QuoteMissing functions log and others from math.h.
this is not a complete sentance - hard to understand what you mean
as for entropy - entropy of what system ?
@@: INC entropy
JMP @B
:bg
But seriously, the FPU has everything you should need: FYL2X will do your base 2 log (lg), and you can use the change of base to do ln or log: lg(x)/lg(b), where x is your argument and b is your desired base. Specifically, what are you missing?
Also, fpu.lib should have the functions as well, along with the tutorial (see the qeditor help menu)
The task is to calculate the entropy of the compressed file without using float, double, and other types of floating point without the functions log and others from math.h :wink Also, without using the FPU
well - you have to know and understand the compression methodology being used
your prof is probably not looking for a math formula
he is likely expecting an essay type answer that describes how the entropy for that compression may be defined
i.e. what factors in the compression methodology might contribute to errors
The problem is not in theory, but how it is implemented in software, for instance on the same assembly, without any additional libraries and without coprocessor
You mean compute the differences between the compressed and uncompressed versions of two things.
Compress, decompress, compare to the original.
That's pretty much the basics of it - how you then report that is up to you. In graphics, displaying the XOR is a common method - you should have a black image if the compression is lossless.

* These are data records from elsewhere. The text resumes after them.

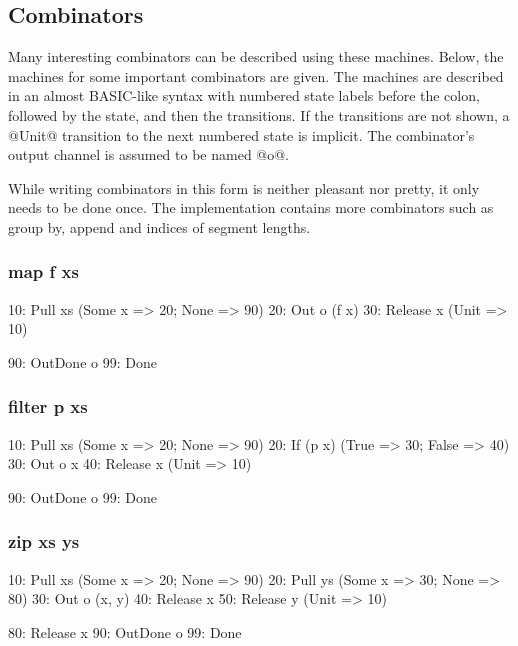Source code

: \subsection{Combinators}
Many interesting combinators can be described using these machines.
Below, the machines for some important combinators are given.
The machines are described in an almost BASIC-like syntax with numbered state labels before the colon, followed by the state, and then the transitions.
If the transitions are not shown, a @Unit@ transition to the next numbered state is implicit.
The combinator's output channel is assumed to be named @o@.

While writing combinators in this form is neither pleasant nor pretty, it only needs to be done once.
The implementation contains more combinators such as group by, append and indices of segment lengths.

\subsubsection{map f xs}
\begin{code}
10: Pull xs         (Some x => 20; None  => 90)
20: Out o (f x)
30: Release x       (Unit   => 10)

90: OutDone o
99: Done
\end{code}

\subsubsection{filter p xs}
\begin{code}
10: Pull xs         (Some x => 20; None  => 90)
20: If (p x)        (True   => 30; False => 40)
30: Out o x
40: Release x       (Unit   => 10)

90: OutDone o
99: Done
\end{code}

\subsubsection{zip xs ys}
\begin{code}
10: Pull xs         (Some x => 20; None  => 90)
20: Pull ys         (Some x => 30; None  => 80)
30: Out o (x, y)
40: Release x
50: Release y       (Unit   => 10)

80: Release x
90: OutDone o
99: Done
\end{code}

For sound - I guess you would need some other representation - but the principal is the same.
Mirno
more like - what are the chances of two non-identical files compressing to the same form
or - what is the likelyhood of an error due to compression
what characteristics of the particular compression methodology might contribute to errors
in some cases, there is no chance of a compression error
then, you might describe how that is achieved
here is a good definition that may be applied to data compression: (from wikipedia)

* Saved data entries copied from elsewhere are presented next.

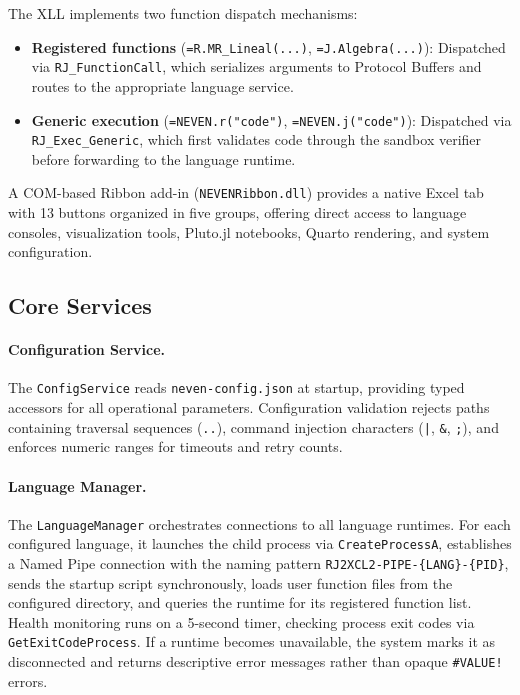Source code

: \documentclass[preprint,12pt,authoryear]{elsarticle}
\begin{document}
The XLL implements two function dispatch mechanisms:
\begin{itemize}
    \item \textbf{Registered functions} (\texttt{=R.MR\_Lineal(...)}, \texttt{=J.Algebra(...)}): Dispatched via \texttt{RJ\_FunctionCall}, which serializes arguments to Protocol Buffers and routes to the appropriate language service.
    \item \textbf{Generic execution} (\texttt{=NEVEN.r("code")}, \texttt{=NEVEN.j("code")}): Dispatched via \texttt{RJ\_Exec\_Generic}, which first validates code through the sandbox verifier before forwarding to the language runtime.
\end{itemize}

A COM-based Ribbon add-in (\texttt{NEVENRibbon.dll}) provides a native Excel tab with 13 buttons organized in five groups, offering direct access to language consoles, visualization tools, Pluto.jl notebooks, Quarto rendering, and system configuration.

\subsection{Core Services}

\paragraph{Configuration Service.}
The \texttt{ConfigService} reads \texttt{neven-config.json} at startup, providing typed accessors for all operational parameters. Configuration validation rejects paths containing traversal sequences (\texttt{..}), command injection characters (\texttt{|}, \texttt{\&}, \texttt{;}), and enforces numeric ranges for timeouts and retry counts.

\paragraph{Language Manager.}
The \texttt{LanguageManager} orchestrates connections to all language runtimes. For each configured language, it launches the child process via \texttt{CreateProcessA}, establishes a Named Pipe connection with the naming pattern \texttt{RJ2XCL2-PIPE-\{LANG\}-\{PID\}}, sends the startup script synchronously, loads user function files from the configured directory, and queries the runtime for its registered function list. Health monitoring runs on a 5-second timer, checking process exit codes via \texttt{GetExitCodeProcess}. If a runtime becomes unavailable, the system marks it as disconnected and returns descriptive error messages rather than opaque \texttt{\#VALUE!} errors.
\end{document}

Quote"In words, entropy is just the logarithm of the number of ways of arranging things in the system (times the Boltzmann's constant)."
since you cannot use logarithms, you may start by describing without logarithms how many possible files of a particular size may exist - simple enough
To calculate an entropy value in bits per byte, John Walker's ENT program would use:
for (i = 0; i < 256; i++) {
if (prob[i] > 0.0) {
ent += prob[i] * log2(1 / prob[i]);
}
}
Where prob[] is a 256-element array of doubles were each element contains the number of bytes in the file that have the value of the element's index.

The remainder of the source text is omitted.